Timestamp-Based Versioning

Append datetime to filenames for automatic, chronological backups:

import shutil
from datetime import datetime
from pathlib import Path

def backup_with_timestamp(filepath):
"""Create timestamped backup of file."""
p = Path(filepath)
timestamp = datetime.now().strftime("%Y%m%d_%H%M%S")
backup_name = f"{p.stem}_{timestamp}{p.suffix}"
backup_path = p.parent / backup_name

shutil.copy2(p, backup_path)
return backup_path

# Usage
backup_with_timestamp("report.csv")
# Creates: report_20260115_093022.csv

This approach guarantees unique filenames and makes sorting by date trivial.

Incremental Version Numbers

For user-facing documents, sequential version numbers are more intuitive:

from pathlib import Path
import shutil

def get_next_version(filepath):
"""Find next available version number."""
p = Path(filepath)
version = 1

while True:
versioned_name = f"{p.stem}_v{version}{p.suffix}"
versioned_path = p.parent / versioned_name

if not versioned_path.exists():
return versioned_path
version += 1

def save_new_version(filepath):
"""Save file as next version."""
original = Path(filepath)
new_path = get_next_version(filepath)
shutil.copy2(original, new_path)
return new_path

# Usage
save_new_version("document.pdf")
# Creates: document_v1.pdf, document_v2.pdf, etc.
tip

Use zero-padded version numbers (v001, v002) if you expect many versions.
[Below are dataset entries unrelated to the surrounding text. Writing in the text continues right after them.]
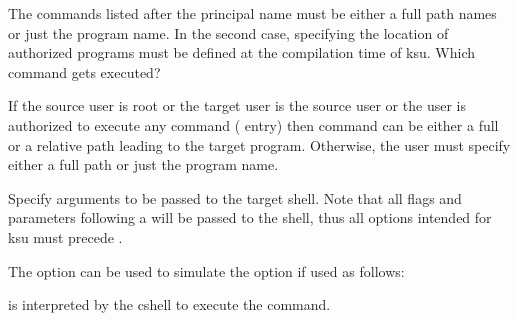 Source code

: \documentclass[letterpaper,10pt,english]{sphinxmanual}
\begin{document}
\begin{description}
\sphinxAtStartPar
The commands listed after the principal name must be either a full
path names or just the program name.  In the second case,
 specifying the location of authorized programs must
be defined at the compilation time of ksu.  Which command gets
executed?

\sphinxAtStartPar
If the source user is root or the target user is the source user
or the user is authorized to execute any command (\sphinxcode{\sphinxupquote{*}} entry)
then command can be either a full or a relative path leading to
the target program.  Otherwise, the user must specify either a
full path or just the program name.

\item[{\sphinxstylestrong{\sphinxhyphen{}a} \sphinxstyleemphasis{args}}] \leavevmode
\sphinxAtStartPar
Specify arguments to be passed to the target shell.  Note that all
flags and parameters following \sphinxhyphen{}a will be passed to the shell,
thus all options intended for ksu must precede .

\sphinxAtStartPar
The  option can be used to simulate the  option if
used as follows:

\begin{sphinxVerbatim}[commandchars=\\\{\}]
  \PYG{p}{[} \PYG{p}{[}\PYG{p}{]}\PYG{p}{]}
\end{sphinxVerbatim}

\sphinxAtStartPar
{} is interpreted by the c\sphinxhyphen{}shell to execute the command.

\end{description}
\end{document}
This ensures proper alphabetical sorting in file managers.

versioned_name = f"{p.stem}_v{version:03d}{p.suffix}"
# document_v001.pdf, document_v002.pdf

Automatic Backup on Modification

Create backups automatically before any file write:

from pathlib import Path
from datetime import datetime
import shutil

class VersionedFile:
"""File wrapper that creates backups before writes."""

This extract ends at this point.